Every sin, even unintentional, can be forgiven. Of course, the orphan paid for this forgiveness with congenital epilepsy. He was all but deprived of the joys of childhood. He can still remember his mother’s mustached nieces sitting in a circle all around her, the woman sodomized in spite of herself. These cousins, if distant memory serves him well, were neither fish nor foul, neither hide nor hair, but salt and pepper and more bitter than sweet. They were going to prevent a further accident at all costs, which is why they lived on the plains of Beauce.
On the horizon, there wasn’t a single grove that could conceal a satyr. As soon as the wheat reached a certain height, the young widow was confined to the house until the last row had been gleaned.

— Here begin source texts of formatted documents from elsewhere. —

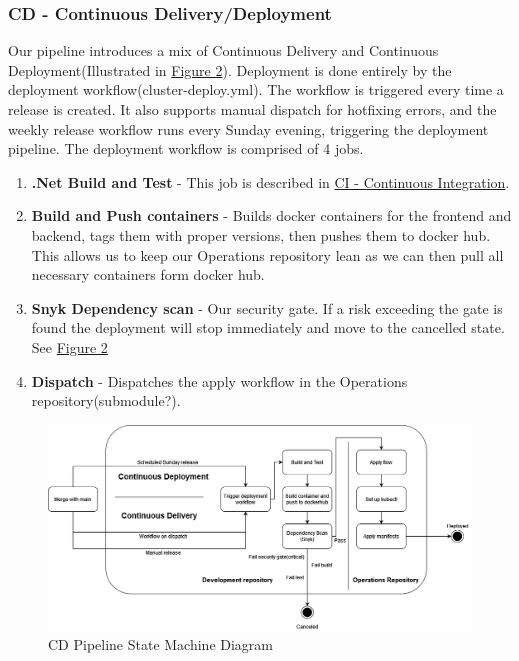 \subsubsection{CD - Continuous Delivery/Deployment}
\label{subsubsec:cd}

Our pipeline introduces a mix of Continuous Delivery and Continuous Deployment(Illustrated in \hyperref[fig:CDStateMachine]{Figure 2}). Deployment is done entirely by the deployment workflow(cluster-deploy.yml).
The workflow is triggered every time a release is created. It also supports manual dispatch for hotfixing errors, and the weekly release workflow runs every Sunday evening, triggering the deployment pipeline. The deployment workflow is comprised of 4 jobs.
\begin{enumerate}
    \item \textbf{.Net Build and Test} - This job is described in \hyperref[subsubsec:ci]{CI - Continuous Integration}.
    \item \textbf{Build and Push containers} - Builds docker containers for the frontend and backend, tags them with proper versions, then pushes them to docker hub. This allows us to keep our Operations repository lean as we can then pull all necessary containers form docker hub.
    \item \textbf{Snyk Dependency scan} - Our security gate. If a risk exceeding the gate is found the deployment will stop immediately and move to the cancelled state. See \hyperref[fig:CDStateMachine]{Figure 2}
    \item \textbf{Dispatch} - Dispatches the apply workflow in the Operations repository(submodule?).
\end{enumerate}

\begin {figure}[H]
    \centering
    \includegraphics[scale=0.50]{images/DevopsDiagrams-StateMachineCd.drawio.png}
    \caption{CD Pipeline State Machine Diagram}
    \label{fig:CDStateMachine}
\end{figure}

As a result of her adventure, she had become prone to melancholy. The sweet, desperate automatism of certain gestures which she repeated indefinitely made her guardians conclude that she was eccentric or even obsessed. For days upon end she would caress her hair, which was naturally wavy, but straightened each morning. She hardly ever opened her mouth. On one exceptional evening, however, she was talking a great deal when, perhaps, she was frightened by a reproving stare from one of the old women? In any event she jumped up and took off running. Since one of the jailers had just made sure that all the doors and windows were securely locked, none of them bothered to follow her. The young woman didn’t get far, of course, no farther than the dining room; but there, out of a Dutch candelabra she pulled a purplish candle (everything was mourning and half-mourning in her charming little interior) and, in pious kiss, brushed her lips against its wax, which was softer than the softest human skin.